**EXERCISE REQUIREMENTS**: Lines from the one containing "## Conclusion" through the end of the data are to be returned exactly, and no others.

**TASK DATA**:
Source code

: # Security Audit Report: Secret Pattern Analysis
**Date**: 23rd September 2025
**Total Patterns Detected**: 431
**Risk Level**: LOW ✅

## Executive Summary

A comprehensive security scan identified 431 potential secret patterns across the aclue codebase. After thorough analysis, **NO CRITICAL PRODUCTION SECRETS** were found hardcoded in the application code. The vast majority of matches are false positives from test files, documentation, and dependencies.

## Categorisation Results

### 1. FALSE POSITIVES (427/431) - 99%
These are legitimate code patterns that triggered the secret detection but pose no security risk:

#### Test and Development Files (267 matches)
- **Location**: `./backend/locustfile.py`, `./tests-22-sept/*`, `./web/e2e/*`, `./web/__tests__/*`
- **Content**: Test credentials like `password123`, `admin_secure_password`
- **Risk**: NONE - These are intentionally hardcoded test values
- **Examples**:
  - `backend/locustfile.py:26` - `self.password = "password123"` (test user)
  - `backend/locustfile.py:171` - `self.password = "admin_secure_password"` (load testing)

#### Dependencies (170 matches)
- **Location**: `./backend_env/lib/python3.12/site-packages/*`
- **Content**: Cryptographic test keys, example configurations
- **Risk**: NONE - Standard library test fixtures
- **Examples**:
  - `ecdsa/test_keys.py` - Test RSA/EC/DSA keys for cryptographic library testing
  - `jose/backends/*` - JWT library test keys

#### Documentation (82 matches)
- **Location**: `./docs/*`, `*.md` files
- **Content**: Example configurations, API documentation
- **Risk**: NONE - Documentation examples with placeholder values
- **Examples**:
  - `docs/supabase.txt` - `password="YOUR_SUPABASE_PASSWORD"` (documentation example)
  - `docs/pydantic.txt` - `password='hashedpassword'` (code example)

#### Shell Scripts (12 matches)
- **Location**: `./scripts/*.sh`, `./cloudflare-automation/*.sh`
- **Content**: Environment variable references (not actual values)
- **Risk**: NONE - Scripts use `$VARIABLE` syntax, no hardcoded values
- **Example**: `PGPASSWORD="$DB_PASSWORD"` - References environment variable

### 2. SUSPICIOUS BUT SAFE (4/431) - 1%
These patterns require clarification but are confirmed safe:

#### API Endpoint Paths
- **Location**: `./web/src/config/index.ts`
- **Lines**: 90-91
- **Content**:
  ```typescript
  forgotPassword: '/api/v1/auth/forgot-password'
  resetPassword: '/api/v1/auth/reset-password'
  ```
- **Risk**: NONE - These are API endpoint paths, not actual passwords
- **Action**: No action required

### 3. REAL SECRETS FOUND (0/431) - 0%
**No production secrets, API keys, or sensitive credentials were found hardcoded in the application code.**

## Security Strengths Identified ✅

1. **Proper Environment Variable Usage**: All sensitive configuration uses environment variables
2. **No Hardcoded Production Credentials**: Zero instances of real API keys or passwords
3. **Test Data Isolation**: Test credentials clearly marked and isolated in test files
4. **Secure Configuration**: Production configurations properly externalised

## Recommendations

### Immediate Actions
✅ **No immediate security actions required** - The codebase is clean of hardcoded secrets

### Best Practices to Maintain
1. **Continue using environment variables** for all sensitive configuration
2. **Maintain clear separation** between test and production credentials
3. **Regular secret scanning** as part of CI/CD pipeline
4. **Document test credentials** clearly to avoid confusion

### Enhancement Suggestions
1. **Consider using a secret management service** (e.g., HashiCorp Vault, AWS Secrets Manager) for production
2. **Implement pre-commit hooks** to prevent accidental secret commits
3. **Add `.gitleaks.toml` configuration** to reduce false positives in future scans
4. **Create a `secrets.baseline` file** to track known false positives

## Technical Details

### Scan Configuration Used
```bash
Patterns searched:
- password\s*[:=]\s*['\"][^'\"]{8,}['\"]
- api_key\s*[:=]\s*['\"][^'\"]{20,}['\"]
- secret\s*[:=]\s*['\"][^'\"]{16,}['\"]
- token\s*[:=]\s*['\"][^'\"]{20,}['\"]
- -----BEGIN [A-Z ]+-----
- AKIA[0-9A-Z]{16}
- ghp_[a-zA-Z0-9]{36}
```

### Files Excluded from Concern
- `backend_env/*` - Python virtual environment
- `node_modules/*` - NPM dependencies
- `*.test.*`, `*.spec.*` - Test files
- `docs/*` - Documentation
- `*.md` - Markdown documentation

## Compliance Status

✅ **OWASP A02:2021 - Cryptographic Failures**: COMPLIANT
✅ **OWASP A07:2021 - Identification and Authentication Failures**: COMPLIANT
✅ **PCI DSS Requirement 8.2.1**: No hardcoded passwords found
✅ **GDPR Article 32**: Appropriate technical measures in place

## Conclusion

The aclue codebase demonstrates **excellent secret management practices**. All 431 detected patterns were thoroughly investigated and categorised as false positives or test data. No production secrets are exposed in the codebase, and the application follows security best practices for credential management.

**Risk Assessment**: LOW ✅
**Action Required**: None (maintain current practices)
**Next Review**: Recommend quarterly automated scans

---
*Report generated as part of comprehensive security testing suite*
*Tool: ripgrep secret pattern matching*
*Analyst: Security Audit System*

**SOLUTION**:
## Conclusion

The aclue codebase demonstrates **excellent secret management practices**. All 431 detected patterns were thoroughly investigated and categorised as false positives or test data. No production secrets are exposed in the codebase, and the application follows security best practices for credential management.

**Risk Assessment**: LOW ✅
**Action Required**: None (maintain current practices)
**Next Review**: Recommend quarterly automated scans

---
*Report generated as part of comprehensive security testing suite*
*Tool: ripgrep secret pattern matching*
*Analyst: Security Audit System*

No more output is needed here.